- [TASK GOAL]: A verbatim copy of the listing is what is needed, minus any pictures.

== DATA UNDER STUDY

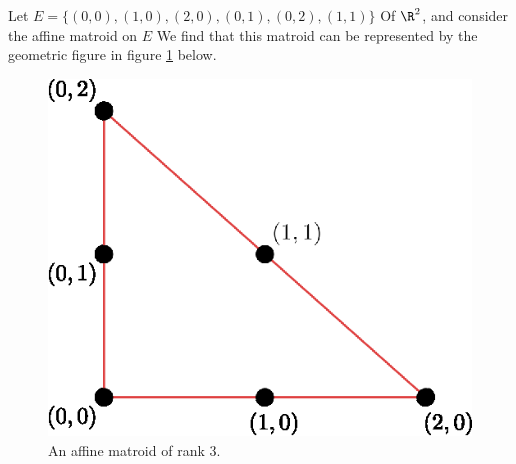 \begin{example}\label{1.17}
    Let $E=\{(0,0), (1,0), (2,0), (0,1), (0,2), (1,1)\}$ Of $\R^2$, and consider
    the affine matroid on $E$ We find that this matroid can be represented by
    the geometric figure in figure \ref{fig_1.9} below.
    \begin{figure}[h]
        \centering
        \includegraphics[scale=0.8]{Figures/Chapter1/rank_3_affine_matroid.eps}
        \caption{An affine matroid of rank $3$.}
        \label{fig_1.9}
    \end{figure}
\end{example}
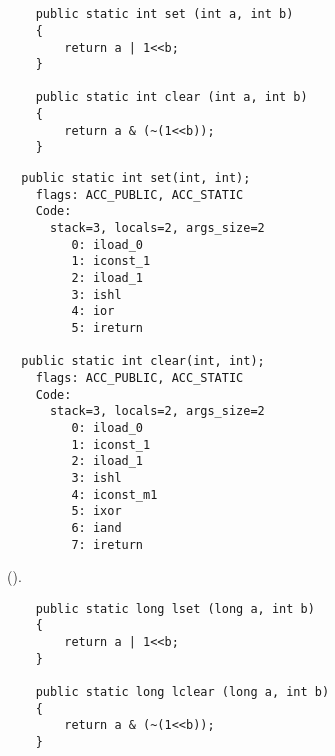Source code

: \section{}


\begin{lstlisting}
	public static int set (int a, int b) 
	{
		return a | 1<<b;
	}

	public static int clear (int a, int b) 
	{
		return a & (~(1<<b));
	}
\end{lstlisting}

\begin{lstlisting}
  public static int set(int, int);
    flags: ACC_PUBLIC, ACC_STATIC
    Code:
      stack=3, locals=2, args_size=2
         0: iload_0       
         1: iconst_1      
         2: iload_1       
         3: ishl          
         4: ior           
         5: ireturn       

  public static int clear(int, int);
    flags: ACC_PUBLIC, ACC_STATIC
    Code:
      stack=3, locals=2, args_size=2
         0: iload_0       
         1: iconst_1      
         2: iload_1       
         3: ishl          
         4: iconst_m1     
         5: ixor          
         6: iand          
         7: ireturn       
\end{lstlisting}

 ().


\begin{lstlisting}
	public static long lset (long a, int b) 
	{
		return a | 1<<b;
	}

	public static long lclear (long a, int b) 
	{
		return a & (~(1<<b));
	}
\end{lstlisting}

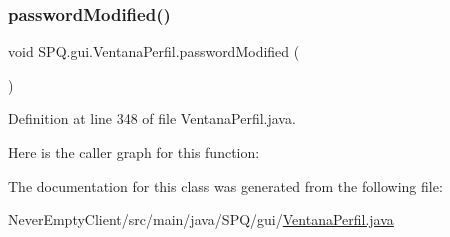 \subsubsection{\texorpdfstring{password\+Modified()}{passwordModified()}}
{\footnotesize\ttfamily void S\+P\+Q.\+gui.\+Ventana\+Perfil.\+password\+Modified (\begin{DoxyParamCaption}{ }\end{DoxyParamCaption})}



Definition at line 348 of file Ventana\+Perfil.\+java.

Here is the caller graph for this function\+:


The documentation for this class was generated from the following file\+:\begin{DoxyCompactItemize}
\item 
Never\+Empty\+Client/src/main/java/\+S\+P\+Q/gui/\mbox{\hyperlink{_ventana_perfil_8java}{Ventana\+Perfil.\+java}}\end{DoxyCompactItemize}
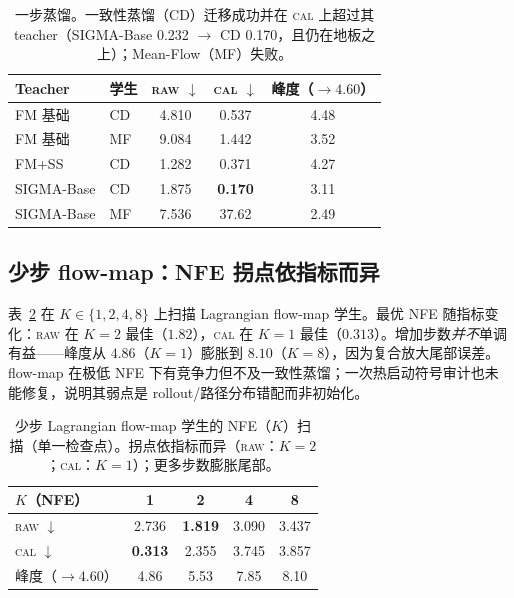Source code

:\documentclass[11pt]{ctexart}
\newcommand{\raw}{\textsc{raw}}
\renewcommand{\cal}{\textsc{cal}}
\newcommand{\best}[1]{\textbf{#1}}
\begin{document}
\begin{table}[t]
\centering
\caption{一步蒸馏。一致性蒸馏（CD）迁移成功并在 \cal{} 上超过其 teacher（SIGMA-Base 0.232 $\to$ CD 0.170，且仍在地板之上）；Mean-Flow（MF）失败。}
\label{tab:distill}
\small
\begin{tabular}{l l c c c}
\toprule
Teacher & 学生 & \raw{} $\downarrow$ & \cal{} $\downarrow$ & 峰度（$\to 4.60$） \\
\midrule
FM 基础        & CD & 4.810 & 0.537 & 4.48 \\
FM 基础        & MF & 9.084 & 1.442 & 3.52 \\
FM+SS          & CD & 1.282 & 0.371 & 4.27 \\
SIGMA-Base     & CD & 1.875 & \best{0.170} & 3.11 \\
SIGMA-Base     & MF & 7.536 & 37.62 & 2.49 \\
\bottomrule
\end{tabular}
\end{table}

\subsection{少步 flow-map：NFE 拐点依指标而异}
\label{sec:results-nfe}
表~\ref{tab:nfe} 在 $K\in\{1,2,4,8\}$ 上扫描 Lagrangian flow-map 学生。最优 NFE 随指标变化：\raw{} 在 $K{=}2$ 最佳（$1.82$），\cal{} 在 $K{=}1$ 最佳（$0.313$）。增加步数\emph{并不}单调有益——峰度从 $4.86$（$K{=}1$）膨胀到 $8.10$（$K{=}8$），因为复合放大尾部误差。flow-map 在极低 NFE 下有竞争力但不及一致性蒸馏；一次热启动符号审计也未能修复，说明其弱点是 rollout/路径分布错配而非初始化。

\begin{table}[t]
\centering
\caption{少步 Lagrangian flow-map 学生的 NFE（$K$）扫描（单一检查点）。拐点依指标而异（\raw{}：$K{=}2$；\cal{}：$K{=}1$）；更多步数膨胀尾部。}
\label{tab:nfe}
\small
\begin{tabular}{l c c c c}
\toprule
$K$（NFE） & 1 & 2 & 4 & 8 \\
\midrule
\raw{} $\downarrow$  & 2.736 & \best{1.819} & 3.090 & 3.437 \\
\cal{} $\downarrow$  & \best{0.313} & 2.355 & 3.745 & 3.857 \\
峰度（$\to 4.60$） & 4.86 & 5.53 & 7.85 & 8.10 \\
\bottomrule
\end{tabular}
\end{table}

\end{document}
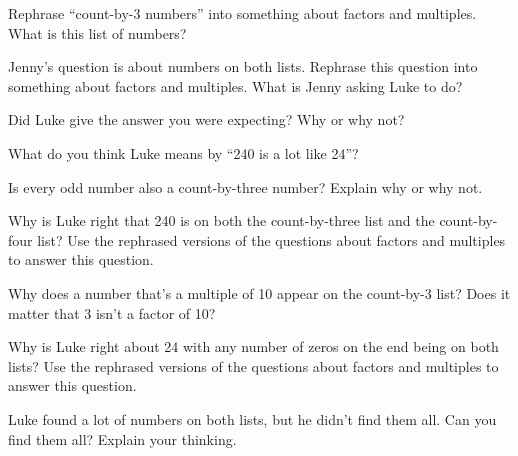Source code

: \documentclass[nooutcomes,noauthor,handout]{ximera}
\begin{document}
\begin{problem} Rephrase ``count-by-3 numbers'' into something about factors and multiples. What is this list of numbers?
\end{problem}


\begin{problem} Jenny’s question is about numbers on both lists. Rephrase this question into something about factors and multiples. What is Jenny asking Luke to do?
\end{problem}

\begin{problem} Did Luke give the answer you were expecting? Why or why not?
\end{problem}

\begin{problem} What do you think Luke means by ``240 is a lot like 24''?
\end{problem}

\begin{problem}
Is every odd number also a count-by-three number? Explain why or why not.
\end{problem}


\begin{problem} Why is Luke right that 240 is on both the count-by-three list and the count-by-four list? Use the rephrased versions of the questions about factors and multiples to answer this question.
\end{problem}

\begin{problem} Why does a number that’s a multiple of 10 appear on the count-by-3 list? Does it matter that 3 isn't a factor of 10?
\end{problem}

\begin{problem} Why is Luke right about 24 with any number of zeros on the end being on both lists? Use the rephrased versions of the questions about factors and multiples to answer this question.
\end{problem}

\begin{problem}
Luke found a lot of numbers on both lists, but he didn't find them all. Can you find them all? Explain your thinking.
\end{problem}

\end{document}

====

- [YOUR RESPONSE]:
 \begin{example}\label{1.17}
    Let $E=\{(0,0), (1,0), (2,0), (0,1), (0,2), (1,1)\}$ Of $\R^2$, and consider
    the affine matroid on $E$ We find that this matroid can be represented by
    the geometric figure in figure \ref{fig_1.9} below.
    \begin{figure}[h]
        \centering
        \includegraphics[scale=0.8]{Figures/Chapter1/rank_3_affine_matroid.eps}
        \caption{An affine matroid of rank $3$.}
        \label{fig_1.9}
    \end{figure}
\end{example}
Source code

: \section{}


\begin{lstlisting}
	public static int set (int a, int b) 
	{
		return a | 1<<b;
	}

	public static int clear (int a, int b) 
	{
		return a & (~(1<<b));
	}
\end{lstlisting}

\begin{lstlisting}
  public static int set(int, int);
    flags: ACC_PUBLIC, ACC_STATIC
    Code:
      stack=3, locals=2, args_size=2
         0: iload_0       
         1: iconst_1      
         2: iload_1       
         3: ishl          
         4: ior           
         5: ireturn       

  public static int clear(int, int);
    flags: ACC_PUBLIC, ACC_STATIC
    Code:
      stack=3, locals=2, args_size=2
         0: iload_0       
         1: iconst_1      
         2: iload_1       
         3: ishl          
         4: iconst_m1     
         5: ixor          
         6: iand          
         7: ireturn       
\end{lstlisting}

 ().


\begin{lstlisting}
	public static long lset (long a, int b) 
	{
		return a | 1<<b;
	}

	public static long lclear (long a, int b) 
	{
		return a & (~(1<<b));
	}
\end{lstlisting}

 \subsubsection{\texorpdfstring{password\+Modified()}{passwordModified()}}
{\footnotesize\ttfamily void S\+P\+Q.\+gui.\+Ventana\+Perfil.\+password\+Modified (\begin{DoxyParamCaption}{ }\end{DoxyParamCaption})}



Definition at line 348 of file Ventana\+Perfil.\+java.

Here is the caller graph for this function\+:


The documentation for this class was generated from the following file\+:\begin{DoxyCompactItemize}
\item 
Never\+Empty\+Client/src/main/java/\+S\+P\+Q/gui/\mbox{\hyperlink{_ventana_perfil_8java}{Ventana\+Perfil.\+java}}\end{DoxyCompactItemize}
Source code

:\documentclass[11pt]{ctexart}
\newcommand{\raw}{\textsc{raw}}
\renewcommand{\cal}{\textsc{cal}}
\newcommand{\best}[1]{\textbf{#1}}
\begin{document}
\begin{table}[t]
\centering
\caption{一步蒸馏。一致性蒸馏（CD）迁移成功并在 \cal{} 上超过其 teacher（SIGMA-Base 0.232 $\to$ CD 0.170，且仍在地板之上）；Mean-Flow（MF）失败。}
\label{tab:distill}
\small
\begin{tabular}{l l c c c}
\toprule
Teacher & 学生 & \raw{} $\downarrow$ & \cal{} $\downarrow$ & 峰度（$\to 4.60$） \\
\midrule
FM 基础        & CD & 4.810 & 0.537 & 4.48 \\
FM 基础        & MF & 9.084 & 1.442 & 3.52 \\
FM+SS          & CD & 1.282 & 0.371 & 4.27 \\
SIGMA-Base     & CD & 1.875 & \best{0.170} & 3.11 \\
SIGMA-Base     & MF & 7.536 & 37.62 & 2.49 \\
\bottomrule
\end{tabular}
\end{table}

\subsection{少步 flow-map：NFE 拐点依指标而异}
\label{sec:results-nfe}
表~\ref{tab:nfe} 在 $K\in\{1,2,4,8\}$ 上扫描 Lagrangian flow-map 学生。最优 NFE 随指标变化：\raw{} 在 $K{=}2$ 最佳（$1.82$），\cal{} 在 $K{=}1$ 最佳（$0.313$）。增加步数\emph{并不}单调有益——峰度从 $4.86$（$K{=}1$）膨胀到 $8.10$（$K{=}8$），因为复合放大尾部误差。flow-map 在极低 NFE 下有竞争力但不及一致性蒸馏；一次热启动符号审计也未能修复，说明其弱点是 rollout/路径分布错配而非初始化。

\begin{table}[t]
\centering
\caption{少步 Lagrangian flow-map 学生的 NFE（$K$）扫描（单一检查点）。拐点依指标而异（\raw{}：$K{=}2$；\cal{}：$K{=}1$）；更多步数膨胀尾部。}
\label{tab:nfe}
\small
\begin{tabular}{l c c c c}
\toprule
$K$（NFE） & 1 & 2 & 4 & 8 \\
\midrule
\raw{} $\downarrow$  & 2.736 & \best{1.819} & 3.090 & 3.437 \\
\cal{} $\downarrow$  & \best{0.313} & 2.355 & 3.745 & 3.857 \\
峰度（$\to 4.60$） & 4.86 & 5.53 & 7.85 & 8.10 \\
\bottomrule
\end{tabular}
\end{table}

\end{document}
Source code

: \documentclass[nooutcomes,noauthor,handout]{ximera}
\begin{document}
\begin{problem} Rephrase ``count-by-3 numbers'' into something about factors and multiples. What is this list of numbers?
\end{problem}


\begin{problem} Jenny’s question is about numbers on both lists. Rephrase this question into something about factors and multiples. What is Jenny asking Luke to do?
\end{problem}

\begin{problem} Did Luke give the answer you were expecting? Why or why not?
\end{problem}

\begin{problem} What do you think Luke means by ``240 is a lot like 24''?
\end{problem}

\begin{problem}
Is every odd number also a count-by-three number? Explain why or why not.
\end{problem}


\begin{problem} Why is Luke right that 240 is on both the count-by-three list and the count-by-four list? Use the rephrased versions of the questions about factors and multiples to answer this question.
\end{problem}

\begin{problem} Why does a number that’s a multiple of 10 appear on the count-by-3 list? Does it matter that 3 isn't a factor of 10?
\end{problem}

\begin{problem} Why is Luke right about 24 with any number of zeros on the end being on both lists? Use the rephrased versions of the questions about factors and multiples to answer this question.
\end{problem}

\begin{problem}
Luke found a lot of numbers on both lists, but he didn't find them all. Can you find them all? Explain your thinking.
\end{problem}

\end{document}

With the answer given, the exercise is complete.